Navajo Bridge

Navajo Bridge

Marble Canyon, AZ

Navajo Bridge consists of twin steel arch bridges spanning Marble Canyon at a height of 470 feet above the Colorado River. The original 1929 bridge is now a pedestrian walkway, while the newer 1995 bridge carries vehicle traffic. California condors are frequently seen roosting on the bridge or soaring in the canyon below.

Photography Guide

Best Time
morning
Crowds
Moderate
Shot Types
widedetaillandscape
Best Seasons
springsummerfallwinter
Practical Tips
A small interpretive center and bookstore are located at the west end of the bridge. Walking across the historic pedestrian bridge is free and offers vertigo-inducing views straight down to the Colorado River.

Author's Comments

There are two bridges here, almost identical, separated by sixty-six years and a few hundred feet of air.

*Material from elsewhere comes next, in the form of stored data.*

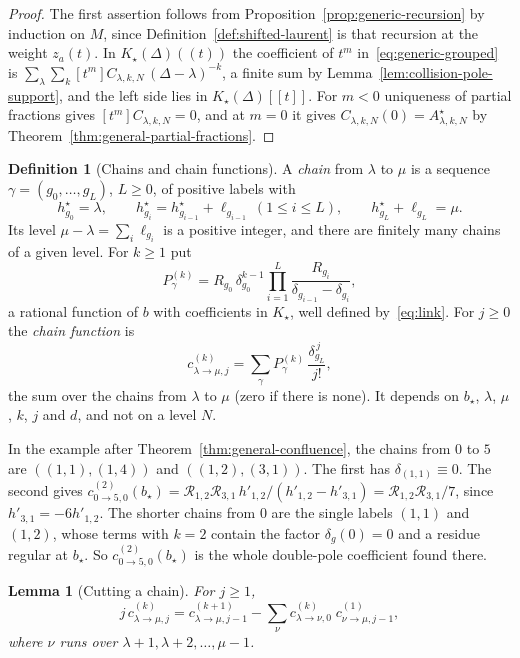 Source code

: \documentclass[twoside,10pt]{article}
\numberwithin{equation}{section}
\theoremstyle{slbody}
\newtheorem{lemma}[theorem]{Lemma}
\theoremstyle{definition}
\newtheorem{definition}[theorem]{Definition}
\theoremstyle{remark}
\begin{document}
\begin{proof}
The first assertion follows from
Proposition~\ref{prop:generic-recursion} by induction on \(M\), since
Definition~\ref{def:shifted-laurent} is that recursion at the weight
\(z_a(t)\).  In $K_\star(\Delta)((t))$ the
coefficient of $t^m$ in~\eqref{eq:generic-grouped} is
$\sum_\lambda\sum_k[t^m]C_{\lambda,k,N}\,(\Delta-\lambda)^{-k}$, a finite sum
by Lemma~\ref{lem:collision-pole-support}, and the left side lies in
$K_\star(\Delta)[[t]]$.  For $m<0$ uniqueness of partial fractions gives
$[t^m]C_{\lambda,k,N}=0$, and at $m=0$ it gives
$C_{\lambda,k,N}(0)=A^\star_{\lambda,k,N}$ by
Theorem~\ref{thm:general-partial-fractions}.
\end{proof}

\begin{definition}[Chains and chain functions]\label{def:chains}
A \emph{chain} from $\lambda$ to $\mu$ is a sequence $\gamma=(g_0,\dots,g_L)$,
$L\geq0$, of positive labels with
\[
 h^\star_{g_0}=\lambda,\qquad h^\star_{g_i}=h^\star_{g_{i-1}}+\ell_{g_{i-1}}\ (1\leq i\leq L),
 \qquad h^\star_{g_L}+\ell_{g_L}=\mu .
\]
Its level $\mu-\lambda=\sum_i\ell_{g_i}$ is a positive integer, and there are
finitely many chains of a given level.  For $k\geq1$ put
\[
 P^{(k)}_\gamma=R_{g_0}\,\delta_{g_0}^{k-1}\prod_{i=1}^{L}
 \frac{R_{g_i}}{\delta_{g_{i-1}}-\delta_{g_i}},
\]
a rational function of $b$ with coefficients in $K_\star$, well defined
by~\eqref{eq:link}.  For $j\geq0$ the \emph{chain function} is
\[
 c^{(k)}_{\lambda\to\mu,j}=\sum_{\gamma}P^{(k)}_\gamma\,
 \frac{\delta_{g_L}^{\,j}}{j!},
\]
the sum over the chains from $\lambda$ to $\mu$ (zero if there is none).  It
depends on $b_\star$, $\lambda$, $\mu$, $k$, $j$ and $d$, and not on a level
$N$.
\end{definition}

In the example after Theorem~\ref{thm:general-confluence}, the chains from
$0$ to $5$ are $((1,1),(1,4))$ and $((1,2),(3,1))$.  The first has
$\delta_{(1,1)}\equiv0$.  The second gives
$c^{(2)}_{0\to5,0}(b_\star)={\mathcal R}_{1,2}{\mathcal R}_{3,1}\,
h'_{1,2}/(h'_{1,2}-h'_{3,1})={\mathcal R}_{1,2}{\mathcal R}_{3,1}/7$, since
$h'_{3,1}=-6h'_{1,2}$.  The shorter chains from $0$ are the single labels
$(1,1)$ and $(1,2)$, whose terms with $k=2$ contain the factor
$\delta_g(0)=0$ and a residue regular at $b_\star$.  So
$c^{(2)}_{0\to5,0}(b_\star)$ is the whole double-pole coefficient found
there.

\begin{lemma}[Cutting a chain]\label{lem:cutting}
For $j\geq1$,
\[
 j\,c^{(k)}_{\lambda\to\mu,j}
 =c^{(k+1)}_{\lambda\to\mu,j-1}
 -\sum_{\nu}c^{(k)}_{\lambda\to\nu,0}\;c^{(1)}_{\nu\to\mu,j-1},
\]
where $\nu$ runs over $\lambda+1,\lambda+2,\dots,\mu-1$.
\end{lemma}
\end{document}
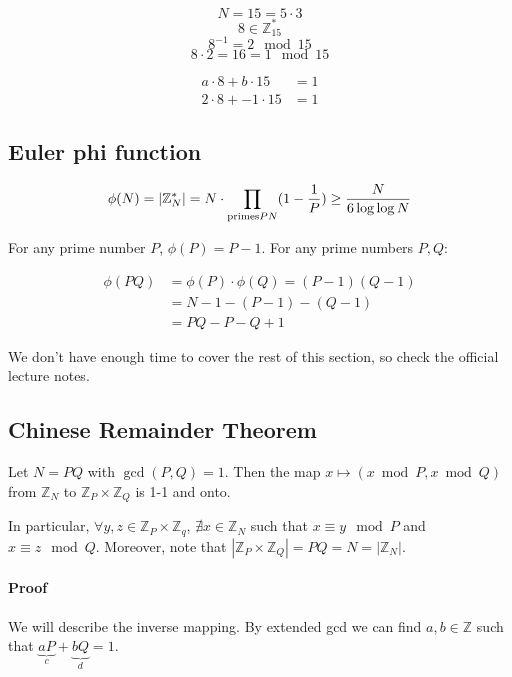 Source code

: \documentclass{idc_msc}
\let\divides\relax
\newcommand{\divides}[1]{{}^{#1}\vert}
\begin{document}
\[
  N = 15 = 5 \cdot 3
\]
\[
  8 \in \mathbb{Z}_{15}^*
\]
\[
  8^{-1} = 2 \mod 15
\]
\[
  8 \cdot 2 = 16 = 1 \mod 15
\]

\[
\begin{aligned}
  a \cdot 8 + b \cdot 15 &= 1 \\
  2 \cdot 8 + -1 \cdot 15 &= 1
\end{aligned}
\]

\subsection{Euler phi function}


\[
  \phi(N) = |\mathbb{Z}_N^*| = N \cdot \prod_{\text{primes} \divides{P}N} (1 - \frac{1}{P}) \ge \frac{N}{6 \log \log N}
\]

For any prime number \(P\), \(\phi(P) = P - 1\).
For any prime numbers \(P, Q\):

\[
\begin{aligned}
  \phi(PQ) &= \phi(P) \cdot \phi(Q) = (P-1)(Q-1) \\
  &= N - 1 - (P - 1) - (Q - 1) \\
  &= PQ - P - Q + 1
\end{aligned}
\]

We don't have enough time to cover the rest of this section, so check the official lecture notes.

\subsection{Chinese Remainder Theorem}

Let \(N = PQ\) with \(\gcd(P, Q) = 1\).
Then the map \(x \mapsto (x \bmod P, x \bmod Q)\) from \(\mathbb{Z}_N\) to \(\mathbb{Z}_P \times \mathbb{Z}_Q\) is 1-1 and onto.

In particular, \(\forall y, z \in \mathbb{Z}_P \times \mathbb{Z}_q\), \(\nexists x \in \mathbb{Z}_N\) such that \(x \equiv y \mod P\) and \(x \equiv z \mod Q\).
Moreover, note that \(|\mathbb{Z}_P \times \mathbb{Z}_Q| = PQ = N = |\mathbb{Z}_N|\).

\paragraph{Proof}

We will describe the inverse mapping.
By extended gcd we can find \(a, b \in \mathbb{Z}\) such that \(\underbrace{aP}_{c}+\underbrace{bQ}_{d} = 1\).
\end{document}

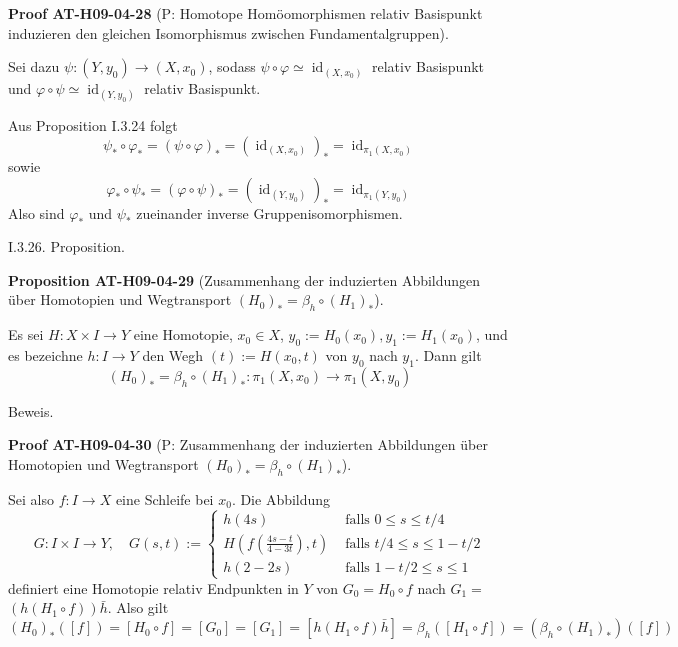 \documentclass[10pt, letterpaper]{article}
\newcommand{\CustomHeading}[3]{%
  \par\medskip\noindent%
  \textbf{#1 #2} \textnormal{(#3)}.\enskip%
}
\newenvironment{PROP}[2]{\begin{unitbox}\CustomHeading{Proposition}{#1}{#2}}{\end{unitbox}}
\newenvironment{PROOF}[2]{\begin{unitbox}\CustomHeading{Proof}{#1}{#2}}{\end{unitbox}}
\begin{document}
\begin{PROOF}{AT-H09-04-28}{P: Homotope Homöomorphismen relativ Basispunkt induzieren den gleichen Isomorphismus zwischen Fundamentalgruppen}
Sei dazu $\psi:\left(Y, y_{0}\right) \rightarrow\left(X, x_{0}\right)$, sodass $\psi \circ \varphi \simeq \operatorname{id}_{\left(X, x_{0}\right)}$ relativ Basispunkt und $\varphi \circ \psi \simeq \operatorname{id}_{\left(Y, y_{0}\right)}$ relativ Basispunkt. 

Aus Proposition I.3.24 folgt 
$$\psi_{*} \circ \varphi_{*}=(\psi \circ \varphi)_{*}=\left(\operatorname{id}_{\left(X, x_{0}\right)}\right)_{*}=\operatorname{id}_{\pi_{1}\left(X, x_{0}\right)}$$ 
sowie 
$$\varphi_{*} \circ \psi_{*}=(\varphi \circ \psi)_{*}=\left(\operatorname{id}_{\left(Y, y_{0}\right)}\right)_{*}=\operatorname{id}_{\pi_{1}\left(Y, y_{0}\right)}$$ 
Also sind $\varphi_{*}$ und $\psi_{*}$ zueinander inverse Gruppenisomorphismen.
\end{PROOF}


I.3.26. Proposition. 


\begin{PROP}{AT-H09-04-29}{Zusammenhang der induzierten Abbildungen über Homotopien und Wegtransport $\left(H_{0}\right)_{*}=\beta_{h} \circ\left(H_{1}\right)_{*}$}
Es sei $H: X \times I \rightarrow Y$ eine Homotopie, $x_{0} \in X$, $y_{0}:=H_{0}\left(x_{0}\right), y_{1}:=H_{1}\left(x_{0}\right)$, und es bezeichne $h: I \rightarrow Y$ den Wegh $(t):=H\left(x_{0}, t\right)$ von $y_{0}$ nach $y_{1}$. Dann gilt 
$$\left(H_{0}\right)_{*}=\beta_{h} \circ\left(H_{1}\right)_{*}: \pi_{1}\left(X, x_{0}\right) \rightarrow \pi_{1}\left(X, y_{0}\right)$$
\end{PROP}



Beweis. 

\begin{PROOF}{AT-H09-04-30}{P: Zusammenhang der induzierten Abbildungen über Homotopien und Wegtransport $\left(H_{0}\right)_{*}=\beta_{h} \circ\left(H_{1}\right)_{*}$}
Sei also $f: I \rightarrow X$ eine Schleife bei $x_{0}$. Die Abbildung
$$
G: I \times I \rightarrow Y, \quad G(s, t):= \begin{cases}h(4 s) & \text { falls } 0 \leq s \leq t / 4 \\ H\left(f\left(\frac{4 s-t}{4-3 t}\right), t\right) & \text { falls } t / 4 \leq s \leq 1-t / 2 \\ h(2-2 s) & \text { falls } 1-t / 2 \leq s \leq 1\end{cases}
$$
definiert eine Homotopie relativ Endpunkten in $Y$ von $G_{0}=H_{0} \circ f$ nach $G_{1}=$ $\left(h\left(H_{1} \circ f\right)\right) \bar{h}$. Also gilt 
$$\left(H_{0}\right)_{*}([f])=\left[H_{0} \circ f\right]=\left[G_{0}\right]=\left[G_{1}\right]=\left[h\left(H_{1} \circ f\right) \bar{h}\right]=\beta_{h}\left(\left[H_{1} \circ f\right]\right)=\left(\beta_{h} \circ\left(H_{1}\right)_{*}\right)([f])$$
\end{PROOF}
\end{document}
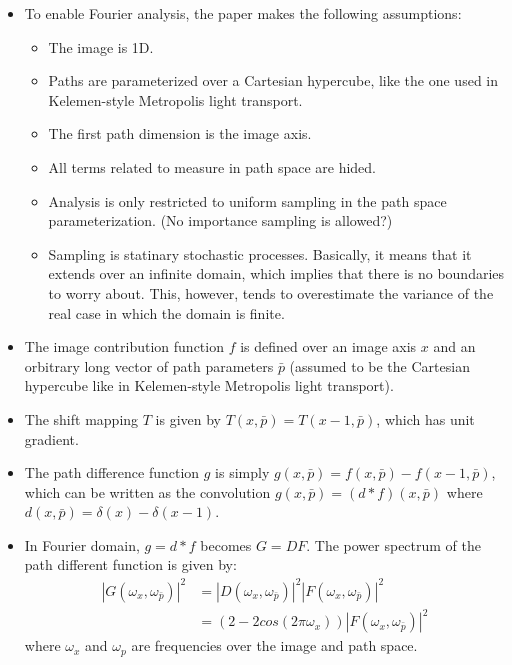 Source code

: \documentclass[10pt]{article}
\begin{document}
  \begin{itemize}
  	\item To enable Fourier analysis, the paper makes the following assumptions:
  	\begin{itemize}
  		\item The image is 1D.
  		\item Paths are parameterized over a Cartesian hypercube, like the one used in Kelemen-style Metropolis light transport.
  		\item The first path dimension is the image axis.
  		\item All terms related to measure in path space are hided.
  		\item Analysis is only restricted to uniform sampling in the path space parameterization.  (No importance sampling is allowed?)
  		\item Sampling is statinary stochastic processes.  Basically, it means that it extends over an infinite domain, which implies that there is no boundaries to worry about.  This, however, tends to overestimate the variance of the real case in which the domain is finite.  	
  	\end{itemize}

  	\item The image contribution function $f$ is defined over an image axis $x$ and an orbitrary long vector of path parameters $\bar p$ (assumed to be the Cartesian hypercube like in Kelemen-style Metropolis light transport).

  	\item The shift mapping $T$ is given by $T(x, \bar p) = T(x-1, \bar p)$, which has unit gradient.

  	\item The path difference function $g$ is simply $g(x, \bar p) = f(x, \bar p) - f(x-1, \bar p)$, which can be written as the convolution $g(x, \bar p) = (d * f)(x, \bar p)$ where $d(x, \bar p) = \delta(x) - \delta(x-1).$ 

  	\item In Fourier domain, $g = d * f$ becomes $G = DF$.  The power spectrum of the path different function is given by:
  	\begin{align*}
  		|G(\omega_x, \omega_{\bar p})|^2 
  		&= |D(\omega_x, \omega_{\bar p})|^2 |F(\omega_x, \omega_{\bar p})|^2 \\
  		&= (2 - 2 cos(2\pi \omega_x)) |F(\omega_x, \omega_{\bar p})|^2 
  	\end{align*}
  	where $\omega_x$ and $\omega_p$ are frequencies over the image and path space.


\end{itemize}
\end{document}
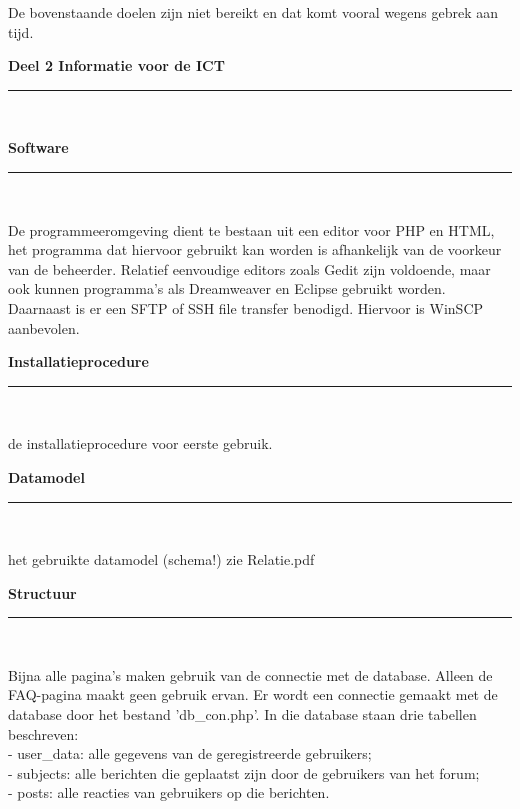 \documentclass[a4paper,12pt]{article}
\newcommand{\HRule}{\rule{\linewidth}{0.5mm}}
\begin{document}
De bovenstaande doelen zijn niet bereikt en dat komt vooral wegens gebrek aan tijd.



\newpage
\begin{center}
{\LARGE \bfseries Deel 2 Informatie voor de ICT}\\[0.1cm]
\HRule \\[0.5cm]
\end{center}


\newpage
\begin{center}
{\LARGE \bfseries Software}\\[0.1cm]
\HRule \\[0.5cm]
\end{center}
De programmeeromgeving dient te bestaan uit een editor voor PHP en HTML, het programma dat hiervoor gebruikt kan worden is afhankelijk van de voorkeur van de beheerder. Relatief eenvoudige editors zoals Gedit zijn voldoende, maar ook kunnen programma's als Dreamweaver en Eclipse gebruikt worden. Daarnaast is er een SFTP of SSH file transfer benodigd. Hiervoor is WinSCP aanbevolen.

\newpage
\begin{center}
{\LARGE \bfseries Installatieprocedure}\\[0.1cm]
\HRule \\[0.5cm]
\end{center}
de installatieprocedure voor eerste gebruik.

\newpage
\begin{center}
{\LARGE \bfseries Datamodel}\\[0.1cm]
\HRule \\[0.5cm]
\end{center}
het gebruikte datamodel (schema!)
zie Relatie.pdf

\newpage
\begin{center}
{\LARGE \bfseries Structuur}\\[0.1cm]
\HRule \\[0.5cm]
\end{center}

Bijna alle pagina’s maken gebruik van de connectie met de database. Alleen de FAQ-pagina maakt geen gebruik ervan. Er wordt een connectie gemaakt met de database door het bestand 'db\_con.php'. In die database staan drie tabellen beschreven: \\
-	user\_data: alle gegevens van de geregistreerde gebruikers;\\
-	subjects: alle berichten die geplaatst zijn door de gebruikers van het forum;\\
-	posts: alle reacties van gebruikers op die berichten.
\end{document}
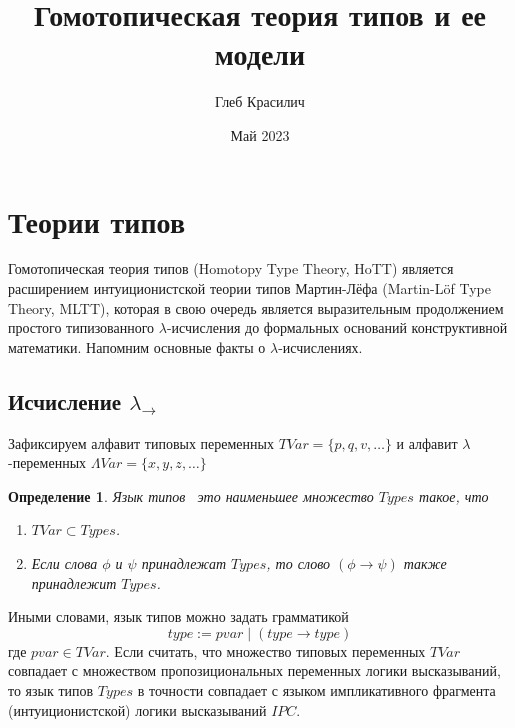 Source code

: \documentclass{article}[12pt]
\title{Гомотопическая теория типов и ее модели}
\author{Глеб Красилич}
\date{Май 2023}
\newtheorem{definition}{Определение}
\newcommand{\dash}{\textemdash\ }
\begin{document}
\maketitle

\section{Теории типов}

Гомотопическая теория типов (Homotopy Type Theory, HoTT) является расширением интуиционистской теории типов
Мартин-Лёфа (Martin-Löf Type Theory, MLTT), которая в свою очередь является выразительным
продолжением простого типизованного $\lambda$-исчисления до формальных оснований конструктивной математики.
Напомним основные факты о $\lambda$-исчислениях.

\subsection{Исчисление $\lambda_\rightarrow$}

Зафиксируем алфавит типовых переменных $TVar = \{p, q, v, \dots \}$ и алфавит $\lambda$-переменных
$\Lambda Var = \{x, y, z, \dots \}$
\begin{definition}
    Язык типов \dash это наименьшее множество $Types$ такое, что
    \begin{enumerate}
        \item $TVar \subset Types$.
        \item Если слова $\phi$ и $\psi$ принадлежат $Types$, то слово $(\phi \rightarrow \psi)$
        также принадлежит $Types$.
    \end{enumerate}
\end{definition}
Иными словами, язык типов можно задать грамматикой
$$type := pvar \; | \; (type \rightarrow type)$$
где $pvar \in TVar$. Если считать, что множество типовых переменных $TVar$ совпадает с множеством
пропозициональных переменных логики высказываний, то язык типов $Types$ в точности совпадает с
языком импликативного фрагмента (интуиционистской) логики высказываний $IPC$.  
\end{document}

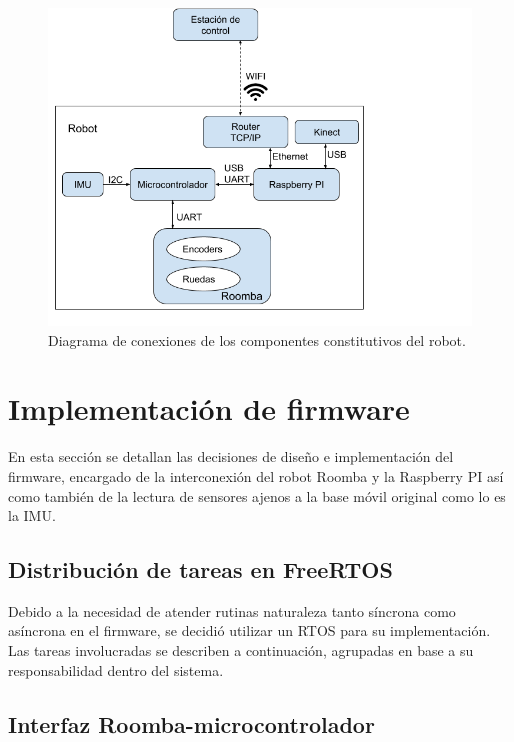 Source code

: \begin{figure}[ht]
  \centering
  \includegraphics[scale=0.5]{./Figures/lubobot_conexiones.png}
  \caption{Diagrama de conexiones de los componentes constitutivos del robot.}
  \label{fig:lubobotComponentes}
\end{figure}

\newpage

\section{Implementación de firmware}

En esta sección se detallan las decisiones de diseño e implementación del firmware, encargado de la interconexión del robot Roomba y la Raspberry PI así como también de la lectura de sensores ajenos a la base móvil original como lo es la IMU.

\subsection{Distribución de tareas en FreeRTOS}

Debido a la necesidad de atender rutinas naturaleza tanto síncrona como asíncrona en el firmware, se decidió utilizar un RTOS para su implementación. Las tareas involucradas se describen a continuación, agrupadas en base a su responsabilidad dentro del sistema.

\subsection{Interfaz Roomba-microcontrolador}

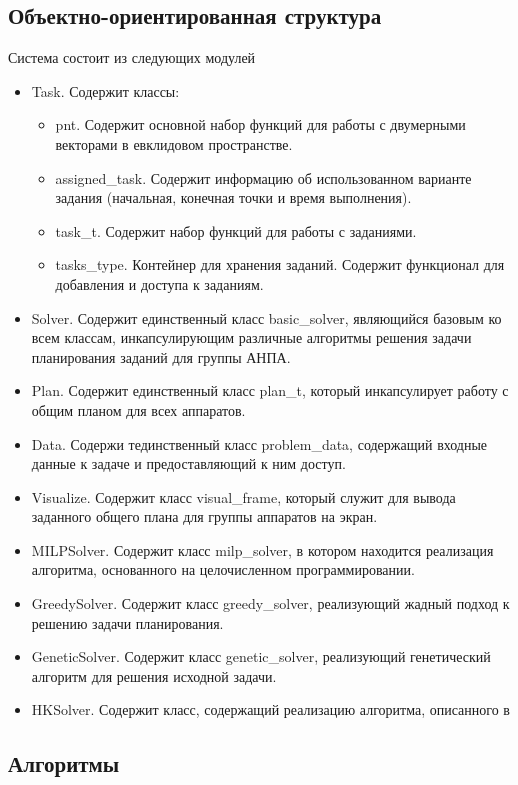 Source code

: \documentclass[a4paper,14pt,russian]{article}
\begin{document}
\subsection{Объектно-ориентированная структура}
Система состоит из следующих модулей
\begin{itemize}
\item Task. Содержит классы:
    \begin{itemize}
    \item pnt. Содержит основной набор функций для работы с двумерными векторами в евклидовом пространстве. %
    \item assigned\_task. Содержит информацию об использованном варианте задания (начальная, конечная точки и время выполнения). %
    \item task\_t. Содержит набор функций для работы с заданиями.
    \item tasks\_type. Контейнер для хранения заданий. Содержит функционал для добавления и доступа к заданиям.
    \end{itemize}
\item Solver. Содержит единственный класс basic\_solver, являющийся базовым ко всем классам, инкапсулирующим различные алгоритмы решения задачи планирования заданий для группы АНПА.
\item Plan. Содержит единственный класс plan\_t, который инкапсулирует работу с общим планом для всех аппаратов.
\item Data. Содержи тединственный класс problem\_data, содержащий входные данные к задаче и предоставляющий к ним доступ.
\item Visualize. Содержит класс visual\_frame, который служит для вывода заданного общего плана для группы аппаратов на экран.
\item MILPSolver. Содержит класс milp\_solver, в котором находится реализация алгоритма, основанного на целочисленном программировании.
\item GreedySolver. Содержит класс greedy\_solver, реализующий жадный подход к решению задачи планирования.
\item GeneticSolver. Содержит класс genetic\_solver, реализующий генетический алгоритм для решения исходной задачи.
\item HKSolver. Содержит класс, содержащий реализацию алгоритма, описанного в \cite{tuphanov}
\end{itemize}

\subsection{Алгоритмы}
\end{document}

The trick at Navajo Bridge is figuring out which one you are photographing and from where. The pedestrian deck of the old bridge gives you the better angle on the new one, and the geometry of the steel arch against the red walls of Marble Canyon is the photograph most people come for. It is a good photograph. It is not the one I keep returning for. What I want is the condors. They roost on the underside of the structure, sometimes on the cross beams directly below your feet, and when one launches into the canyon and rides the thermal up past the deck, the scale of the place suddenly clarifies in a way the bridge alone cannot deliver. Four hundred and seventy feet is an abstraction until something with a nine foot wingspan moves through it. Then you understand. Morning is when I shoot here. The east-facing canyon wall takes the early light first and the river below stays in shadow for another hour, which gives you a layered exposure - warm stone above, cool water beneath, the bridge itself somewhere in between. Winter mornings are coldest and clearest. Summer mornings are softer and the light comes earlier. Both work. Bring a longer lens than the wide shot suggests. The detail photographs here - rivets, the curve of the arch against sky, a condor's primary feathers backlit at the moment of takeoff - are what separate a real visit from a drive-by. And walk the full length of the historic bridge slowly. The view changes with every twenty feet.